#### [Instructions to follow]
Would you repeat all the lines below, exactly as they stand?

(Beginning of Material to process)

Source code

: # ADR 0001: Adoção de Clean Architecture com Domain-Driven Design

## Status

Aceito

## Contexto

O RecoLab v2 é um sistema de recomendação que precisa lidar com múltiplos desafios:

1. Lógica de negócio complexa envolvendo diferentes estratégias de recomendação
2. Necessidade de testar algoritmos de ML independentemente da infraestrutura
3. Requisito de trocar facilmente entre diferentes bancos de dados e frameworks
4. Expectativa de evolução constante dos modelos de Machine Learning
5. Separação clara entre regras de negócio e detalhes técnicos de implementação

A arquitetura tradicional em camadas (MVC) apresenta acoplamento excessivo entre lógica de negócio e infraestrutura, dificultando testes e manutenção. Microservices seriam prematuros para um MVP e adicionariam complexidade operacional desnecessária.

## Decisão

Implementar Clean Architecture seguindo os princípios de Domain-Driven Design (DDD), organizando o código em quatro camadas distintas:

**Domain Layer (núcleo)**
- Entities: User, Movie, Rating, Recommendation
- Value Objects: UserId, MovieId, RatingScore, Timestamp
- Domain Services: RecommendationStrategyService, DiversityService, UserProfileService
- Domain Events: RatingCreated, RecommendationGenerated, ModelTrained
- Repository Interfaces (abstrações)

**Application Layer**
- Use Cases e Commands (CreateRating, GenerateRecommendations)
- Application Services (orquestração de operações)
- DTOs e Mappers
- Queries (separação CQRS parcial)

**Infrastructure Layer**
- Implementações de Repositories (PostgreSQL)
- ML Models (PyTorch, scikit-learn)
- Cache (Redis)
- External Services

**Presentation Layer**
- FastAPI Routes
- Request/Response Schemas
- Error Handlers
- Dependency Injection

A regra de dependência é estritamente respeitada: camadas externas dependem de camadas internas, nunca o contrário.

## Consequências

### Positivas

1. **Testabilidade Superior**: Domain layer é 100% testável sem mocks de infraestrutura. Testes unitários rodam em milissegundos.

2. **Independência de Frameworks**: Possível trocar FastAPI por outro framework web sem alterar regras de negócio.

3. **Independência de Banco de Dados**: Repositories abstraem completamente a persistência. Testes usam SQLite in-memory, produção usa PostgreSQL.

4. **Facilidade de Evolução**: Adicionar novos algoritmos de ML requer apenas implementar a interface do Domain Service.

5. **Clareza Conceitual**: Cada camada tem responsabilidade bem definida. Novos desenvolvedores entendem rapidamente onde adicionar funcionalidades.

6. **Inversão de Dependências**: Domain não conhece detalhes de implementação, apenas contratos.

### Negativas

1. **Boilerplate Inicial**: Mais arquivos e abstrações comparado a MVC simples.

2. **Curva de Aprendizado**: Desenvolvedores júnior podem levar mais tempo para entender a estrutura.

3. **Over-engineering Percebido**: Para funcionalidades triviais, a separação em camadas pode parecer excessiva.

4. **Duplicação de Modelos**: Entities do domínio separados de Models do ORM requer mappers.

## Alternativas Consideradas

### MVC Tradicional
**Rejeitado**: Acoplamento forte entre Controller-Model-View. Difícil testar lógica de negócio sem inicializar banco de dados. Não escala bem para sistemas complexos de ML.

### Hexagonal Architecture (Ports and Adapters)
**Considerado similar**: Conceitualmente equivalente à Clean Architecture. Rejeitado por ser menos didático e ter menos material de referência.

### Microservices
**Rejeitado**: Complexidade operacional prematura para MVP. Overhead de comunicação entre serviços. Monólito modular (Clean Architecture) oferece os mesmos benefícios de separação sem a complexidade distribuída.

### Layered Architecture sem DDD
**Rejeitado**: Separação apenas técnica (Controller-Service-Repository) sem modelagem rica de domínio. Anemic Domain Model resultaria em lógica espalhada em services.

(End of Material to process)

#### [Response to the exercise]
Source code

: # ADR 0001: Adoção de Clean Architecture com Domain-Driven Design

## Status

Aceito

## Contexto

O RecoLab v2 é um sistema de recomendação que precisa lidar com múltiplos desafios:

1. Lógica de negócio complexa envolvendo diferentes estratégias de recomendação
2. Necessidade de testar algoritmos de ML independentemente da infraestrutura
3. Requisito de trocar facilmente entre diferentes bancos de dados e frameworks
4. Expectativa de evolução constante dos modelos de Machine Learning
5. Separação clara entre regras de negócio e detalhes técnicos de implementação

A arquitetura tradicional em camadas (MVC) apresenta acoplamento excessivo entre lógica de negócio e infraestrutura, dificultando testes e manutenção. Microservices seriam prematuros para um MVP e adicionariam complexidade operacional desnecessária.

## Decisão

Implementar Clean Architecture seguindo os princípios de Domain-Driven Design (DDD), organizando o código em quatro camadas distintas:

**Domain Layer (núcleo)**
- Entities: User, Movie, Rating, Recommendation
- Value Objects: UserId, MovieId, RatingScore, Timestamp
- Domain Services: RecommendationStrategyService, DiversityService, UserProfileService
- Domain Events: RatingCreated, RecommendationGenerated, ModelTrained
- Repository Interfaces (abstrações)

**Application Layer**
- Use Cases e Commands (CreateRating, GenerateRecommendations)
- Application Services (orquestração de operações)
- DTOs e Mappers
- Queries (separação CQRS parcial)

**Infrastructure Layer**
- Implementações de Repositories (PostgreSQL)
- ML Models (PyTorch, scikit-learn)
- Cache (Redis)
- External Services

**Presentation Layer**
- FastAPI Routes
- Request/Response Schemas
- Error Handlers
- Dependency Injection

A regra de dependência é estritamente respeitada: camadas externas dependem de camadas internas, nunca o contrário.

## Consequências

### Positivas

1. **Testabilidade Superior**: Domain layer é 100% testável sem mocks de infraestrutura. Testes unitários rodam em milissegundos.

2. **Independência de Frameworks**: Possível trocar FastAPI por outro framework web sem alterar regras de negócio.

3. **Independência de Banco de Dados**: Repositories abstraem completamente a persistência. Testes usam SQLite in-memory, produção usa PostgreSQL.

4. **Facilidade de Evolução**: Adicionar novos algoritmos de ML requer apenas implementar a interface do Domain Service.

5. **Clareza Conceitual**: Cada camada tem responsabilidade bem definida. Novos desenvolvedores entendem rapidamente onde adicionar funcionalidades.

6. **Inversão de Dependências**: Domain não conhece detalhes de implementação, apenas contratos.

### Negativas

1. **Boilerplate Inicial**: Mais arquivos e abstrações comparado a MVC simples.

2. **Curva de Aprendizado**: Desenvolvedores júnior podem levar mais tempo para entender a estrutura.

3. **Over-engineering Percebido**: Para funcionalidades triviais, a separação em camadas pode parecer excessiva.

4. **Duplicação de Modelos**: Entities do domínio separados de Models do ORM requer mappers.

## Alternativas Consideradas

### MVC Tradicional
**Rejeitado**: Acoplamento forte entre Controller-Model-View. Difícil testar lógica de negócio sem inicializar banco de dados. Não escala bem para sistemas complexos de ML.

### Hexagonal Architecture (Ports and Adapters)
**Considerado similar**: Conceitualmente equivalente à Clean Architecture. Rejeitado por ser menos didático e ter menos material de referência.

### Microservices
**Rejeitado**: Complexidade operacional prematura para MVP. Overhead de comunicação entre serviços. Monólito modular (Clean Architecture) oferece os mesmos benefícios de separação sem a complexidade distribuída.

### Layered Architecture sem DDD
**Rejeitado**: Separação apenas técnica (Controller-Service-Repository) sem modelagem rica de domínio. Anemic Domain Model resultaria em lógica espalhada em services.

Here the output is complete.